FlareCLI

Flare-CLI

Debug Faster. Fix Smarter

AI-powered log triage and voice assistant for AWS. Flare pulls CloudWatch logs, identifies anomalous sections using Cordon, generates a root cause analysis with Amazon Nova, and optionally calls the on-call engineer to walk them through it by phone.

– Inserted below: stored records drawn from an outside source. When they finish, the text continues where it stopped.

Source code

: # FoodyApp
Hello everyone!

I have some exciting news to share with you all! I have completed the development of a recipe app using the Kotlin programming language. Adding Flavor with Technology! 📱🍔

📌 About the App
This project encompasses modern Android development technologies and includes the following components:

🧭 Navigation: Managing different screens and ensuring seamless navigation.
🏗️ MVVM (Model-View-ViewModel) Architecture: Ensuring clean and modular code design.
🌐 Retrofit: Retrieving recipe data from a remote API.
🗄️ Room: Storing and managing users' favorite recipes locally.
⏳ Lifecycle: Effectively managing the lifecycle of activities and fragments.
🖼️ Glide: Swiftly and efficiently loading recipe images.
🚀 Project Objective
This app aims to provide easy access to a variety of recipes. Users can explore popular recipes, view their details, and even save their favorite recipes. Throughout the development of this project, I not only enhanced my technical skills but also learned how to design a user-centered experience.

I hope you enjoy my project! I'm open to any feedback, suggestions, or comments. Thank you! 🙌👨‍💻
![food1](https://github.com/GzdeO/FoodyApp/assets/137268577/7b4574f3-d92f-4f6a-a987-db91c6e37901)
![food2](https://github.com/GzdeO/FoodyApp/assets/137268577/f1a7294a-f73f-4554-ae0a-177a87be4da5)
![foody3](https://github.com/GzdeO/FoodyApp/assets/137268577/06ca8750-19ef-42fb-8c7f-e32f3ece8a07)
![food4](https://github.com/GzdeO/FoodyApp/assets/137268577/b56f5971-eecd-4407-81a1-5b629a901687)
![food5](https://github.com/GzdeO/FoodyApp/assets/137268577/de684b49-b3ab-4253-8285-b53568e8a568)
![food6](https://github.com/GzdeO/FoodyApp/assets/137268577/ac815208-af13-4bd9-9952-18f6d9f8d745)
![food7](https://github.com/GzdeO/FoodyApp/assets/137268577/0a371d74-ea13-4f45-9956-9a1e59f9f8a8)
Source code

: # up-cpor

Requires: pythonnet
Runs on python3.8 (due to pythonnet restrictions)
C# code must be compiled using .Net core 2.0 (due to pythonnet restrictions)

Built on three Amazon Nova foundation models: Nova Embeddings for semantic anomaly detection, Nova 2 Lite for reasoning, and Nova 2 Sonic for speech-to-speech voice conversation.

Key Features

Semantic Log Reduction: Uses Cordon and Nova Embeddings to dynamically compress logs based on anomalous behavior, fitting even massive log streams into token budgets without losing context.
Root Cause Analysis (RCA): Automatically analyzes anomalous logs via Nova 2 Lite to produce actionable reports (severity, root cause, and next steps) sent immediately to Slack, PagerDuty, or Email.
Predictive Pre-Fetch: Anticipates the metrics and logs an engineer will likely ask about during an incident, querying CloudWatch in parallel and caching the results to ensure instant answers.
Interactive Voice Assistant: Calls the on-call engineer using Amazon Connect, delivers the RCA briefing via Nova 2 Sonic speech-to-speech, and seamlessly handles follow-up investigation questions using a retrieve-then-reason pattern.
Flexible Triggers: Can be triggered by CloudWatch Alarms (reactive triage), EventBridge Schedules (routine monitoring), or Subscription Filters (real-time stream filtering for keywords like ERROR/FATAL).

System Architecture

Alt text

Amazon Nova Model Usage

Nova Multimodal Embeddings (amazon.nova-2-multimodal-embeddings-v1:0): Semantic log anomaly detection via Cordon.
Nova 2 Lite (us.amazon.nova-2-lite-v1:0): Text reasoning (RCA, pre-fetch planning, follow-up answers).
Nova 2 Sonic (amazon.nova-2-sonic-v1:0): Real-time speech-to-speech conversation (no separate TTS engine used).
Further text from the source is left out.